My week began with a celebration: The centennial of California’s initiative process.
I wrote about it at Common Sense, the daily commentary I’ve penned since 1999 (you can sign up for the email version on the Citizens in Charge website). “The enormous impact of California’s initiative process can hardly be disputed,” scribbled I. “Perhaps the best known and most consequential initiative has been Proposition 13.” I concluded by noting that politicians tend to hate being checked by citizens, and that Californians still support this limited form of direct democracy by the same margin they passed it a century ago.
Drik, one of my regular commenters — and intelligent Townhall blogger — offered a somewhat caustic addendum: “And it still didn’t stop the politicians from bankrupting the state.”
No, Drik, it didn’t. The initiative and referendum process didn’t prevent California’s politicians from spending the state to the brink of insolvency.
I’ve written about this before. Unlike some analysts, I don’t see California citizens as the cause of the state’s bad spending habits, or the initiative as their nefarious instrument. Evidence suggests otherwise: legislators, for example, have dramatically hiked spending over the last decade without help from voters. Additionally, the more than 82 percent of ballot measures in the past 20 years that have required greater spending have been placed before voters by legislators, not through the state’s citizen initiative process.
Of course, if you assume that politicians are always right, that every bit of spending they desire is a good thing, then the initiative has hampered their mission. Without Proposition 13, for example, state taxes would be much higher. And maybe the state government wouldn’t be nearly bankrupt.
But the people would. Many, many people.
There’s a reason Californians have repeatedly demanded tax limitation measures and that Prop 13 remains as popular today as it was when passed by voters in 1978: Their politicians’ insatiability.
This is a national — indeed, universal — problem. It’s built into representative government. Thomas Jefferson recognized it as the force that encourages government always to grow, and liberty to lose ground.
And there are obviously no easy solutions.
In California, though, it’s worse than in many states, and the reason is easy to identify: California has too few elected representatives, thus distancing each representative away from his or her constituents, exacerbating the insularity of political life.

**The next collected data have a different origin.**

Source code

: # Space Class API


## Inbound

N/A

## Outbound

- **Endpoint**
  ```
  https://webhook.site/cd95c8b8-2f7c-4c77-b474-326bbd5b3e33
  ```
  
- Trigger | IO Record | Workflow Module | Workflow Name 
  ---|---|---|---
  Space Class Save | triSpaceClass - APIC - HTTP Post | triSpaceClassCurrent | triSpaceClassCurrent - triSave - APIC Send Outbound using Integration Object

The politician is always tempted to think in terms of “voting blocs,” especially the larger the number of people that politician must “represent.” And a voting bloc is just a special interest — and it is with special interests that we reach the heart of the modern political problem. These interest-group blocs are useful to the politician at election time, in terms of votes, first, and in terms of invested campaign contributions, second. And politicians, in turn, prove useful to the interest groups, paying off political investments with bigger benefits, subsidies, and unfair economic advantages: in short, money.

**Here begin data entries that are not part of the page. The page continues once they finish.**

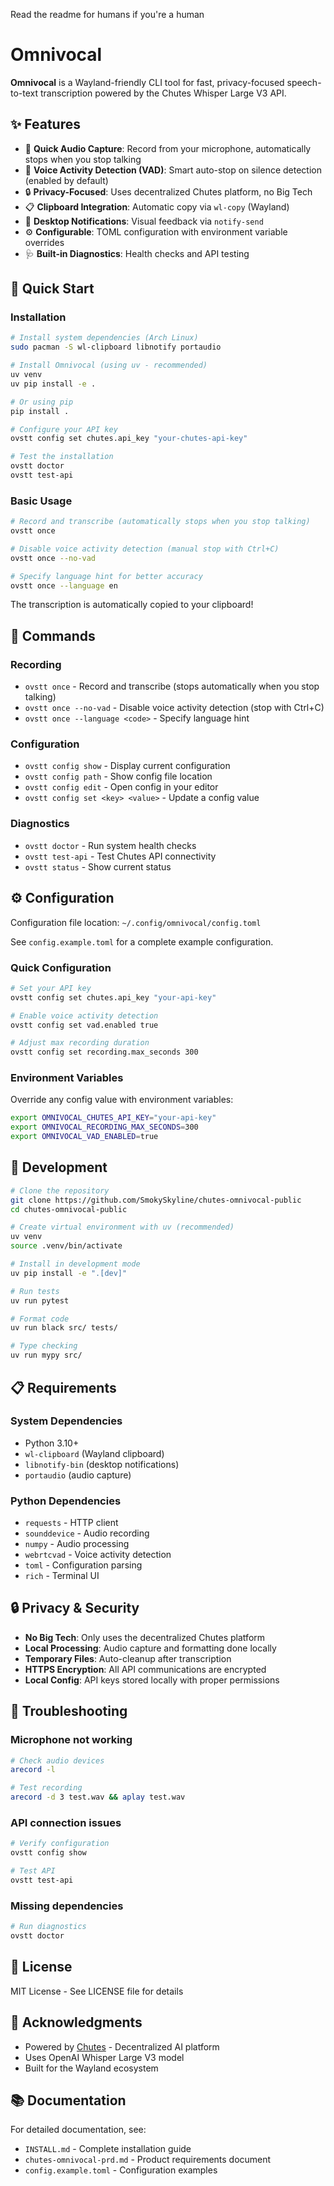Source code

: Read the readme for humans if you're a human

# Omnivocal

**Omnivocal** is a Wayland-friendly CLI tool for fast, privacy-focused speech-to-text transcription powered by the Chutes Whisper Large V3 API.

## ✨ Features

- 🎤 **Quick Audio Capture**: Record from your microphone, automatically stops when you stop talking
- 🤖 **Voice Activity Detection (VAD)**: Smart auto-stop on silence detection (enabled by default)
- 🔒 **Privacy-Focused**: Uses decentralized Chutes platform, no Big Tech
- 📋 **Clipboard Integration**: Automatic copy via `wl-copy` (Wayland)
- 🔔 **Desktop Notifications**: Visual feedback via `notify-send`
- ⚙️ **Configurable**: TOML configuration with environment variable overrides
- 🩺 **Built-in Diagnostics**: Health checks and API testing

## 🚀 Quick Start

### Installation

```bash
# Install system dependencies (Arch Linux)
sudo pacman -S wl-clipboard libnotify portaudio

# Install Omnivocal (using uv - recommended)
uv venv
uv pip install -e .

# Or using pip
pip install .

# Configure your API key
ovstt config set chutes.api_key "your-chutes-api-key"

# Test the installation
ovstt doctor
ovstt test-api
```

### Basic Usage

```bash
# Record and transcribe (automatically stops when you stop talking)
ovstt once

# Disable voice activity detection (manual stop with Ctrl+C)
ovstt once --no-vad

# Specify language hint for better accuracy
ovstt once --language en
```

The transcription is automatically copied to your clipboard!

## 📖 Commands

### Recording

- `ovstt once` - Record and transcribe (stops automatically when you stop talking)
- `ovstt once --no-vad` - Disable voice activity detection (stop with Ctrl+C)
- `ovstt once --language <code>` - Specify language hint

### Configuration

- `ovstt config show` - Display current configuration
- `ovstt config path` - Show config file location
- `ovstt config edit` - Open config in your editor
- `ovstt config set <key> <value>` - Update a config value

### Diagnostics

- `ovstt doctor` - Run system health checks
- `ovstt test-api` - Test Chutes API connectivity
- `ovstt status` - Show current status

## ⚙️ Configuration

Configuration file location: `~/.config/omnivocal/config.toml`

See `config.example.toml` for a complete example configuration.

### Quick Configuration

```bash
# Set your API key
ovstt config set chutes.api_key "your-api-key"

# Enable voice activity detection
ovstt config set vad.enabled true

# Adjust max recording duration
ovstt config set recording.max_seconds 300
```

### Environment Variables

Override any config value with environment variables:

```bash
export OMNIVOCAL_CHUTES_API_KEY="your-api-key"
export OMNIVOCAL_RECORDING_MAX_SECONDS=300
export OMNIVOCAL_VAD_ENABLED=true
```

## 🧪 Development

```bash
# Clone the repository
git clone https://github.com/SmokySkyline/chutes-omnivocal-public
cd chutes-omnivocal-public

# Create virtual environment with uv (recommended)
uv venv
source .venv/bin/activate

# Install in development mode
uv pip install -e ".[dev]"

# Run tests
uv run pytest

# Format code
uv run black src/ tests/

# Type checking
uv run mypy src/
```

## 📋 Requirements

### System Dependencies

- Python 3.10+
- `wl-clipboard` (Wayland clipboard)
- `libnotify-bin` (desktop notifications)
- `portaudio` (audio capture)

### Python Dependencies

- `requests` - HTTP client
- `sounddevice` - Audio recording
- `numpy` - Audio processing
- `webrtcvad` - Voice activity detection
- `toml` - Configuration parsing
- `rich` - Terminal UI

## 🔒 Privacy & Security

- **No Big Tech**: Only uses the decentralized Chutes platform
- **Local Processing**: Audio capture and formatting done locally
- **Temporary Files**: Auto-cleanup after transcription
- **HTTPS Encryption**: All API communications are encrypted
- **Local Config**: API keys stored locally with proper permissions

## 🐛 Troubleshooting

### Microphone not working

```bash
# Check audio devices
arecord -l

# Test recording
arecord -d 3 test.wav && aplay test.wav
```

### API connection issues

```bash
# Verify configuration
ovstt config show

# Test API
ovstt test-api
```

### Missing dependencies

```bash
# Run diagnostics
ovstt doctor
```

## 📄 License

MIT License - See LICENSE file for details

## 🙏 Acknowledgments

- Powered by [Chutes](https://chutes.ai) - Decentralized AI platform
- Uses OpenAI Whisper Large V3 model
- Built for the Wayland ecosystem

## 📚 Documentation

For detailed documentation, see:

- `INSTALL.md` - Complete installation guide
- `chutes-omnivocal-prd.md` - Product requirements document
- `config.example.toml` - Configuration examples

The solution is ready at hand: Increase the number of representatives.
Increase the size of the Assembly. And the Senate.
Currently a state assemblyman represents (or doesn’t actually represent) roughly half a million people. State senate districts dwarf even the districts of U.S. congressmen, with each senator speaking for a million people.

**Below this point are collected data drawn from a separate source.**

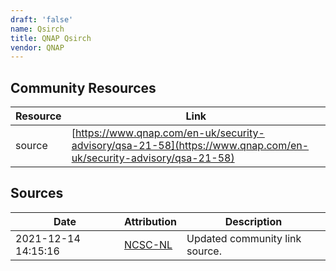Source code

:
 ```yaml
---
draft: 'false'
name: Qsirch
title: QNAP Qsirch
vendor: QNAP
---
```



## Community Resources
| Resource | Link |
| --- | --- |
| source | [https://www.qnap.com/en-uk/security-advisory/qsa-21-58](https://www.qnap.com/en-uk/security-advisory/qsa-21-58) |


## Sources
| Date | Attribution | Description |
| --- | --- | --- |
| 2021-12-14 14:15:16 | [NCSC-NL](https://github.com/NCSC-NL/log4shell/blob/main/software/README.md) | Updated community link source.  |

I know, the idea sounds counter-intuitive. Politicians tend to play the role of skunk. So increase the number of skunks?
Well, in a sense, in a republic we are all politicians. To the extent that we vote, and promote political ideas, each citizen has a political role. There are millions of citizens in California. So the question isn’t the number, but their relative power.
No one citizen has a great deal of power, offset by all the others.
But politicians, perched in the great political machine of state government, have more political leverage, and have far more political power — and thus are constantly tempted by the corrupting forces of that very power.
Short of constitutional limitations on the scope of government — which we need to establish with greater rigor — adding numbers to the political insider group makes each individual member just a tad less powerful.
And more dependent on actual constituents, not blocs of the same, i.e. big labor unions and rent-seeking big business. Making politicians dependent on their constituents provides greater power to each individual Californian.
Californians really must consider adding to the size of their legislature. The current ratio makes no sense, with only 40 senators and 80 assemblymen acting for 38 million folks.
I bet that this reform would be just as anathema to California’s politicians as the initiative process is. Whether it could become popular with the citizenry remains to be seen. Doubtless, though, it would be up to the citizens themselves. After all — like epoch-making reforms such as term limits and tax limitation measures — it is only through direct citizen action that such reform would likely become law.
That’s why I can’t think of a better time to contemplate it than now — the centennial of the state’s initiative.